Our civic leaders—in politics, religion, business, academia, and elsewhere—ought to help us find more civic-minded ways to operate businesses and employ people that consider all our economic needs and our shared values and environment and quality of life and what kind of people we want to become. To put it bluntly, the apparently widespread inability to run a business profitably without putting the squeeze on consumers at the end of the year does not constitute a civic duty to consume. Nor does it make sense to put the squeeze on workers throughout the year. It’s not about tax rates or government programs; it’s about right relationship and good process and civic responsibility.

That’s one more reason to take stewardship seriously as a spiritual value. It’s not just about how we use our resources of time, talent and treasure. It’s about how we use ourselves. My colleague John Buehrens likes to say: “Leadership is having something left over, after taking care of yourself, in order to pay attention to someone else.” Maybe it’s fair to say that stewardship is having something left over, after meeting our basic needs, in order to pay attention to our values and how we live them.

The financial counselor George Kinder talks about this in terms of maturity. He relates what he calls “money maturity” to progress in meeting higher-level needs in our financial life. He thinks our lifelong process of maturing has seven stages, or building blocks, starting in childhood with our early lessons in survival (that’s one) and in how to manage conflict and our feelings about it (that’s two). In adulthood are three more stages: developing our skills for reflection, understanding, and forming a sense of purpose in our own lives. The last two stages are developing an openness and focus on a vision beyond us, and a generous and compassionate and wise personal presence in the world.

What Kinder is getting at is the question of vocation. Frederick Buechner has written that “vocation is the place where your deep gladness meets the world’s deep need.” In the context of stewardship in church life, we often talk about vocation in terms of finding your ministry within the congregation. But as Buechner suggests, it goes deeper than that. It goes to the question of meaning and purpose in your life: to what are you called? Or as Mary Oliver famously asked, “Tell me, what is it you plan to do with your one wild and precious life?”

To reflect on stewardship as a spiritual value, some questions to ask ourselves are: What do we value? What power do we have to live our values? How do we spend ourselves? How, and in what, do we invest ourselves? To what ends? How do we replenish ourselves?

Financial life can be a fruitful field for exploring stewardship of ourselves because it’s the metaphor these questions come from. Also, since it’s a part of life we can’t avoid, it’s a good place to develop spiritual practices—there’s some hope that we’ll keep practicing.
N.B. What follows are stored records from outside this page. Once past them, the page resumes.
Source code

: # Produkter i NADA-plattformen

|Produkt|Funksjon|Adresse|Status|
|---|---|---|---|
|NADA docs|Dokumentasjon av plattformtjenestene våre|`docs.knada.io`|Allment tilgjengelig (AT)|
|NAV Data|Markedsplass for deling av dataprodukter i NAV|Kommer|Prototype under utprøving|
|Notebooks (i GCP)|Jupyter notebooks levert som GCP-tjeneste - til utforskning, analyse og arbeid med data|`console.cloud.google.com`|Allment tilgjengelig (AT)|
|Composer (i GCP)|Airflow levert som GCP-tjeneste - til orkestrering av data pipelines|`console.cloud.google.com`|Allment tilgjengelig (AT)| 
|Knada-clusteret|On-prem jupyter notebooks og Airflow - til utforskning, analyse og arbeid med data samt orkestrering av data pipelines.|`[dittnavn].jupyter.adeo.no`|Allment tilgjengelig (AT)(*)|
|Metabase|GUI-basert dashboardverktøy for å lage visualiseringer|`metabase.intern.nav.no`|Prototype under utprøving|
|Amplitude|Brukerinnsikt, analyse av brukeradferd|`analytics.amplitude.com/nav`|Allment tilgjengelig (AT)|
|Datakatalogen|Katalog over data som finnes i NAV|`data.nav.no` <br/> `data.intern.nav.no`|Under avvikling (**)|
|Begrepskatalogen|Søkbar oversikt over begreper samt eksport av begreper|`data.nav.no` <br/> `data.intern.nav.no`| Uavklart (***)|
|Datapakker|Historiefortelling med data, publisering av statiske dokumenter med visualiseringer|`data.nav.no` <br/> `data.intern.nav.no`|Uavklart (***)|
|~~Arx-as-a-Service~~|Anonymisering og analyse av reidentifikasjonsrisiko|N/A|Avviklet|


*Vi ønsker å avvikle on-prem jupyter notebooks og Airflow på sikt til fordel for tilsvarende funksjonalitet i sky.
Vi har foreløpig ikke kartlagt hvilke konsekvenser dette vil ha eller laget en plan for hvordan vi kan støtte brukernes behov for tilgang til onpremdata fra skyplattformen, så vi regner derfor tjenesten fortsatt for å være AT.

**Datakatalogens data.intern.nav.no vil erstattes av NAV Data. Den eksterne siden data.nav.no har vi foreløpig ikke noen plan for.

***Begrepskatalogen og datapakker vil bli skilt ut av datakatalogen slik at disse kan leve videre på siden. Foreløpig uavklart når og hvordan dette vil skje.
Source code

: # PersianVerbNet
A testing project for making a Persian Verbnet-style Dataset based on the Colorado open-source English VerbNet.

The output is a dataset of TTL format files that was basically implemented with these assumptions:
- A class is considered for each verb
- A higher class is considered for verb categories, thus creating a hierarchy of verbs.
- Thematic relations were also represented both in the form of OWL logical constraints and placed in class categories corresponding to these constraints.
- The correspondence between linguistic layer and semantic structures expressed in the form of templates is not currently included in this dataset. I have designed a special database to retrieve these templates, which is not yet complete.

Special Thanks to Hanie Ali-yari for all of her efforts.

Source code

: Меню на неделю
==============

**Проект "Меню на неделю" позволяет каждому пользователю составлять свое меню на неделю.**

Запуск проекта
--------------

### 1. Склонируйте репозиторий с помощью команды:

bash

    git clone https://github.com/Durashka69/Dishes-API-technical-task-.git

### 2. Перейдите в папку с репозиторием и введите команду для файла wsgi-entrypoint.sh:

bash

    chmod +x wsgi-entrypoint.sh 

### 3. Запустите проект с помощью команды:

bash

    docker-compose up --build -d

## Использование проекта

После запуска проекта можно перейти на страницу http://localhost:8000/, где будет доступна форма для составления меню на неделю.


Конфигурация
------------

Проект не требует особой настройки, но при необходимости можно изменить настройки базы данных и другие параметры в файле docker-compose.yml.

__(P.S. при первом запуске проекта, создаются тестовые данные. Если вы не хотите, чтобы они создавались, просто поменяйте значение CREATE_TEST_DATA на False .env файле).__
Unitarian theologian Henry Nelson Wieman wrote:

There are two kinds of life, with all gradations between the extremes. One is the brush-pile life; the other the big-tree life. One is a pile of twigs and branches; the other is an organic system. In the first the several parts do not vitally sustain one another. In the second every little detail, every leaf and twig, has some important and vital part to play, and is precious because it carries in itself the value of the whole which it represents and to which it organically belongs. Of course no life is merely a heap of disconnected parts; and no life is completely organic. But roughly speaking all lives may be divided into two kinds as they are symbolized by the brush pile or the growing tree.

PineconeAnd so I come back to the frenzy of the holiday season: are the holidays an ornament on the “big tree” of your life, or does your life annually turn into a Christmas tree ornament? How do you spend yourself differently during the holidays? Invest yourself? Replenish yourself?

As you go about hanging up the green this season, I invite you to reflect on how you trim both trees: the Christmas tree and the “big tree” of your life. And in this holiday season may you find love and peace and all that replenishes you.